Racism will be with us until Christ consummates His marriage with His Bride, the church. But God’s wisdom shows us that the best way to help blacks and other minorities is not through welfare, affirmative action, or confessing our racism—unless, of course, we really are racist
In Part 2 of this series, we presented the case that the obsession of many of the leaders in the Southern Baptist Convention (SBC) and the Presbyterian Church in America (PCA) with white racism is rooted in white guilt. Their consciences are overwhelmed because they blame themselves, other white people, and centuries of slavery and discrimination for the poor social and economic conditions of many minorities.
David French, a popular political commentator and member of the PCA, is helping to lead the chorus of those making this point:
The consequences of 345 years of legal and cultural discrimination, are going to be dire, deep-seated, complex, and extraordinarily difficult to comprehensively ameliorate.
Of course, there is racism in America today. People are sinners and will use everything they can think of to justify their sins, including the color of someone’s skin. Whites, blacks, and others included.
The blaming of the economic and social conditions of blacks and other minorities on what white people have done in the past and present, however, runs into two major obstacles: the narrative does not fit the facts and it does not account for the power of the Gospel of Jesus Christ.
Let us look at the facts first. If oppression by white racists is the leading cause of the low economic and educational status of blacks, we would have expected to see vast improvement in these areas in the late 1960’s and 1970s after the government passed civil rights laws to end institutional racism and welfare programs designed to advance blacks economically. Yet just the opposite is true.
As Thomas Sowell explains in his book, Black Rednecks and White Liberals, “The rise of blacks into professional and other high-level occupations was greater in the years preceding passage of the Civil Rights Act of 1964 than in the years following passage of that act.”
Prior to the First World War, fewer than 5,000 college degrees had been granted to black students in the entire history of the United States but, by 1935, that had increased five-fold—and by 1947 the black colleges alone granted in one year more degrees than blacks had ever received in all the years prior to the First World War. …

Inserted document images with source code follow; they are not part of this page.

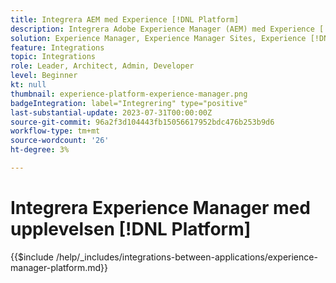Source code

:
 ```yaml
---
title: Integrera AEM med Experience [!DNL Platform]
description: Integrera Adobe Experience Manager (AEM) med Experience [!DNL Platform] för att maximera värdet på era data.
solution: Experience Manager, Experience Manager Sites, Experience [!DNL Platform]
feature: Integrations
topic: Integrations
role: Leader, Architect, Admin, Developer
level: Beginner
kt: null
thumbnail: experience-platform-experience-manager.png
badgeIntegration: label="Integrering" type="positive"
last-substantial-update: 2023-07-31T00:00:00Z
source-git-commit: 96a2f3d104443fb15056617952bdc476b253b9d6
workflow-type: tm+mt
source-wordcount: '26'
ht-degree: 3%

---
```



# Integrera Experience Manager med upplevelsen [!DNL Platform]

{{$include /help/_includes/integrations-between-applications/experience-manager-platform.md}}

How did this translate into economic change? As of 1940, more than four-fifths of black families—87 percent, in fact—lived below the official poverty level. By 1960, this had fallen to 47 percent. In other words, the poverty rate among blacks had been nearly cut in half before either the civil rights revolution or the Great Society social programs began in the 1960s. The continuation of this trend can hardly be automatically credited to these political developments, though such claims are often made, usually ignoring the pre-existing trends whose momentum could hardly have been expected to stop in the absence of such legislation. By 1970, the poverty rate among blacks had fallen to 30 percent—a welcome development, but by no means unprecedented. A decade after that, with the rise of affirmative action in the intervening years, the poverty rate among black families had fallen to 29 percent. Even if one attributes all of this one percent decline to government policy, it does not compare to the dramatic declines in poverty among blacks when the only major change was the rise in their education.
In the last 50 years, after the welfare state, civil rights laws, and affirmative action have all taken root in the culture, the economic progress being made by blacks relative to whites before Big Government came to their rescue in the 1960s has almost ground to a halt. Blacks seem to have developed a permanent underclass, always trailing whites when it comes to employment.
There are some hints in this graph, however, that the gap need not be permanent. Notice the three lowest points of black unemployment since 1972. The first one came after Newt Gingrich and the Republicans forced Bill Clinton to sign their welfare reform bill. The second one came during the George W. Bush administration. And the third one–with the lowest black unemployment rate on record and the lowest gap between black and white unemployment, came under the administration of Donald J. Trump. Gingrich, Bush, Trump, and Republicans have been better for black employment than Carter, Clinton, Obama, Democrats, and all their big government programs. That doesn’t quite fit the narrative from our evangelical leaders that blacks are hampered by centuries of white oppression.
And then there is Texas. A 2017 Texas Public Policy Foundation paper by Chuck DeVore compared Texas’ supplemental poverty rate–which is much more accurate than the official poverty rate because it takes into account cost of living and welfare benefits–with that of other states.